| Task to carry out |
All lines from the top of the records below through the line holding "Microsoft Dynamics GP", and only those, should be printed exactly, minus the pictures.

| Input data |
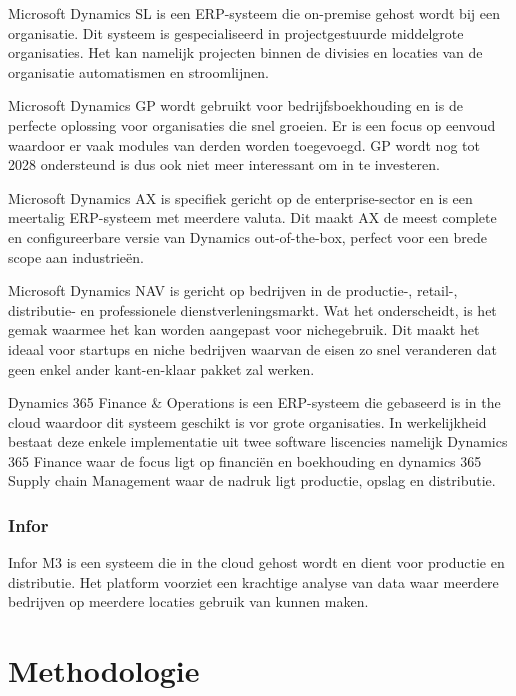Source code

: \documentclass{hogent-article}
\begin{document}
Microsoft Dynamics SL is een ERP-systeem die on-premise gehost wordt bij een organisatie. Dit systeem is gespecialiseerd in projectgestuurde middelgrote organisaties. Het kan namelijk projecten binnen de divisies en locaties van de organisatie automatismen en stroomlijnen. \autocite{Journyx2014}\par

Microsoft Dynamics GP wordt gebruikt voor bedrijfsboekhouding en is de perfecte oplossing voor organisaties die snel groeien. Er is een focus op eenvoud waardoor er vaak modules van derden worden toegevoegd. GP wordt nog tot 2028 ondersteund is dus ook niet meer interessant om in te investeren.\autocite{Journyx2014}\par

Microsoft Dynamics AX is specifiek gericht op de enterprise-sector en is een meertalig ERP-systeem met meerdere valuta. Dit maakt AX de meest complete en configureerbare versie van Dynamics out-of-the-box, perfect voor een brede scope aan industrieën.\autocite{Journyx2014}\par

Microsoft Dynamics NAV is gericht op bedrijven in de productie-, retail-, distributie- en professionele dienstverleningsmarkt. Wat het onderscheidt, is het gemak waarmee het kan worden aangepast voor nichegebruik. Dit maakt het ideaal voor startups en niche bedrijven waarvan de eisen zo snel veranderen dat geen enkel ander kant-en-klaar pakket zal werken. \autocite{Journyx2014}\par

Dynamics 365 Finance & Operations is een ERP-systeem die gebaseerd is in the cloud waardoor dit systeem geschikt is vor grote organisaties. In werkelijkheid bestaat deze enkele implementatie uit twee software liscencies namelijk Dynamics 365 Finance waar de focus ligt op financiën en boekhouding en dynamics 365 Supply chain Management waar de nadruk ligt productie, opslag en distributie.\par

\subsubsection{Infor}
Infor M3 is een systeem die in the cloud gehost wordt en dient voor productie en distributie. Het platform voorziet een krachtige analyse van data waar meerdere bedrijven op meerdere locaties gebruik van kunnen maken. \autocite{Infor2022}\par

\section{Methodologie}
\end{document}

| Written answer |
Source code

: \documentclass{hogent-article}
\begin{document}
Microsoft Dynamics SL is een ERP-systeem die on-premise gehost wordt bij een organisatie. Dit systeem is gespecialiseerd in projectgestuurde middelgrote organisaties. Het kan namelijk projecten binnen de divisies en locaties van de organisatie automatismen en stroomlijnen. \autocite{Journyx2014}\par

Microsoft Dynamics GP wordt gebruikt voor bedrijfsboekhouding en is de perfecte oplossing voor organisaties die snel groeien. Er is een focus op eenvoud waardoor er vaak modules van derden worden toegevoegd. GP wordt nog tot 2028 ondersteund is dus ook niet meer interessant om in te investeren.\autocite{Journyx2014}\par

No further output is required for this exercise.